RCE v IOD


By Edmund Bon

Many have asked why civil society is objecting to the “cause of death” question being carved out of the Royal Commission of Enquiry (RCE)’s terms to be left to a Magistrate in an Inquiry of Death (IOD) held under Chapter XXXII of the Criminal Procedure Code. Here’s why.

Context

The context first. My learned friend, Fahri Azzat, has argued in customary fashion that a RCE would bear no fruit. That’s pessimism at peak. But Fahri should not be faulted for taking this position.

However, what is the alternative? Our law enforcement and investigation agencies have so thoroughly been smeared that each time a serious incident occurs e.g. custodial death, there is no place for the rakyat to seek refuge and no institution the rakyat trusts to give refuge. The RCE must always be the last resort, but is now the first, popular port of call. RCE proceedings, which ought to be extraordinary, is now normative in our society. Why so?

Because, we have reached a point where there is little, if any, public faith in our public services and the institutions established to protect us. Hoping beyond hope that independent-minded Commissioners will be appointed to the RCE, calls are made across the board for a fairer shot at “real” justice through a RCE. The nude-squat and VK Lingam video clip enquiries are good examples.

Impossible

Having said that, once a RCE is established, it cannot operate in a vacuum. Should one consider the previous Commissions cited by my learned friend, Lam Wai Loon, one would note that the Commissions were established to conduct comprehensive investigations into cases of tragedies (e.g. collapse of a ferry terminal, and fires at a factory and school), incidents of physical abuse (e.g. black-eye incident involving DSAI, and nude-squat incident involving a police detainee) and allegations of judicial corruption (e.g. VK Lingam video clip). None of these Commissions proceeded devoid of any factual matter, nor without seeking an outcome as to the causes of the tragedies, abuse and corruption. It was in any event impossible to so proceed.

The establishment of this RCE was precipitated by Teoh’s interrogation and subsequent death. How was the interrogation carried out, how did the death occur, and why, are questions the RCE cannot run away from. It is utterly impracticable to sieve investigation/interrogation methods from Teoh’s death. To exclude the cause of death from the scope of the RCE’s work is to give the RCE an impossible assignment. And it would be the first time a RCE is asked to operate in this manner.

Duplicitous

Imagine the RCE hearing. Those who interrogated and monitored Teoh, and had contact with him will be called to give evidence.

Imagine the IOD hearing.
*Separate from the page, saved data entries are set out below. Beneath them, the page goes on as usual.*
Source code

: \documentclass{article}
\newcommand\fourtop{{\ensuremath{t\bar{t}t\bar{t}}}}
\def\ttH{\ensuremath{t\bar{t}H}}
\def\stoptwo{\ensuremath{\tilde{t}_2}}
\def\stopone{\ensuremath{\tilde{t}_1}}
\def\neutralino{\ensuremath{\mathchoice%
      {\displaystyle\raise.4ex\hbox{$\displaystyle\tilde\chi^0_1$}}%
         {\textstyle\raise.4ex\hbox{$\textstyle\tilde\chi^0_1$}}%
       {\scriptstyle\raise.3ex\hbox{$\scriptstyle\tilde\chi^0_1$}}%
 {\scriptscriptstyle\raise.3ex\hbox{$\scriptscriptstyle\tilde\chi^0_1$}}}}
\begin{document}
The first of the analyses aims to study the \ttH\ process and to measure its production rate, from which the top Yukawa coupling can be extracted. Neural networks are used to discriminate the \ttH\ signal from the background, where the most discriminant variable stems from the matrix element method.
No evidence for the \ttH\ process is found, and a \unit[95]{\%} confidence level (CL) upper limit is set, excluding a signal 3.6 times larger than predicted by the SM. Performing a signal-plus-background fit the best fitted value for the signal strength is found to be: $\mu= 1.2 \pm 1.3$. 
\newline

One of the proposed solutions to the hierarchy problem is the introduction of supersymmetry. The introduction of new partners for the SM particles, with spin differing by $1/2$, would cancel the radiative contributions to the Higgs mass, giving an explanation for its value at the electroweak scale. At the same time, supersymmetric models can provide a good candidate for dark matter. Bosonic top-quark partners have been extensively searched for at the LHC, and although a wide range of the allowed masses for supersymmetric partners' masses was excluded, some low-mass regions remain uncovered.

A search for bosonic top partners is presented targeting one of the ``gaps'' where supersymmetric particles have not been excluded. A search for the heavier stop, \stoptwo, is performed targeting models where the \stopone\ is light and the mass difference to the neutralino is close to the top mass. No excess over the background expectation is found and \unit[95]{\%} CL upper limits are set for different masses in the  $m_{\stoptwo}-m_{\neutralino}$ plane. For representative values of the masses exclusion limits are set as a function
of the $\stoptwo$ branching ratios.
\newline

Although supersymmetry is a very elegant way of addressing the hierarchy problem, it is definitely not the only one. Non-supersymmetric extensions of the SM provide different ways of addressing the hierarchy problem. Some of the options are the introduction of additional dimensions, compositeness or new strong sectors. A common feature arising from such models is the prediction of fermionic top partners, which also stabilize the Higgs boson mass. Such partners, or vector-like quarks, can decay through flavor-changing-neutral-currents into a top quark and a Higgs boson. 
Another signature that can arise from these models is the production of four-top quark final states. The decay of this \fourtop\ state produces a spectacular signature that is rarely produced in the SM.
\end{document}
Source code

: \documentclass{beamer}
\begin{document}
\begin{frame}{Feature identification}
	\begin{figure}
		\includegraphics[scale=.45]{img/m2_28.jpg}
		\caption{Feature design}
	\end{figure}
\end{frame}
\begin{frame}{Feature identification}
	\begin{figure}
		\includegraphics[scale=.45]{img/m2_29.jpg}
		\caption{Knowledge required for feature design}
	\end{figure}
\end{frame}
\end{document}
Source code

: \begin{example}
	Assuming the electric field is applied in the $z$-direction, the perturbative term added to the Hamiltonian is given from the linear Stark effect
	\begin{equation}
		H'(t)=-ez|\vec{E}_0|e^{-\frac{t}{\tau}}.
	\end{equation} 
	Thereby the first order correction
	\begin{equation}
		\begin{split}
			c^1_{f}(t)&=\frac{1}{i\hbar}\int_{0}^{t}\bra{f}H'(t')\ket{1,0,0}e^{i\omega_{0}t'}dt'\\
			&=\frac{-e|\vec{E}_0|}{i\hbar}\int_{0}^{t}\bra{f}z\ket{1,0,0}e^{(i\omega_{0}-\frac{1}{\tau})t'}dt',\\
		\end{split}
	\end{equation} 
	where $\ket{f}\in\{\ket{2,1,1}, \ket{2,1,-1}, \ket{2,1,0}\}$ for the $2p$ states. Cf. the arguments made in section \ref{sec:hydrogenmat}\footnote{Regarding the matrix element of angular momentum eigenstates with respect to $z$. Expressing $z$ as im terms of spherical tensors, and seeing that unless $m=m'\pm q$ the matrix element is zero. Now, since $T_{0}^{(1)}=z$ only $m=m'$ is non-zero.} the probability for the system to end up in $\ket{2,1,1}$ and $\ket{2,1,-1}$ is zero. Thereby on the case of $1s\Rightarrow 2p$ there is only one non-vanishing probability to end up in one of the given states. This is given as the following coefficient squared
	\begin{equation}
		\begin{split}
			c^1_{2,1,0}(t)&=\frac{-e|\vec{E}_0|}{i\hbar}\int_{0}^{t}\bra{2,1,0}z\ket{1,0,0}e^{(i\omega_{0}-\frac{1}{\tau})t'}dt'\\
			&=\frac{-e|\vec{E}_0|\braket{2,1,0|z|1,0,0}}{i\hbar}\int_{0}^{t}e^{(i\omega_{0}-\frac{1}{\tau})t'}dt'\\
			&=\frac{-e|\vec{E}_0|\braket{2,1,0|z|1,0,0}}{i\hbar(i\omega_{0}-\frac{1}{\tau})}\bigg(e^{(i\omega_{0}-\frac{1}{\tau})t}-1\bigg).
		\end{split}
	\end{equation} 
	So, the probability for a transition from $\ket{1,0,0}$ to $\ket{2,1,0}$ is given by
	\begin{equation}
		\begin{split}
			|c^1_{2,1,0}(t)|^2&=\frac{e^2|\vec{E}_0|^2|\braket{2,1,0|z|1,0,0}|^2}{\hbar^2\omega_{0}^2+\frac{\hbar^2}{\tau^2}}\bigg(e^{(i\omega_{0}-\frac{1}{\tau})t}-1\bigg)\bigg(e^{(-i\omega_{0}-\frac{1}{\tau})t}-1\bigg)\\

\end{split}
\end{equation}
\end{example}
The same witnesses will surely be called to give evidence to establish his movements and what occurred on that fateful day.

Parallel proceedings will be in session – the RCE and the IOD. Same witnesses, and same testimonies (hopefully) to establish the fact pattern. It will be repetitive and duplicitous. Cost, time, expenses, resources will double. Do we really need this when the RCE may deal with issues which will be before the IOD? And what happens when there are legal issues or facts which overlap, and the findings of the RCE and the IOD conflict? Which holds sway?

Redundant

It would be a terrible waste to have the RCE only look into MACC’s investigation/interrogation procedures, and leave the burning question of the cause of death to the IOD. Why?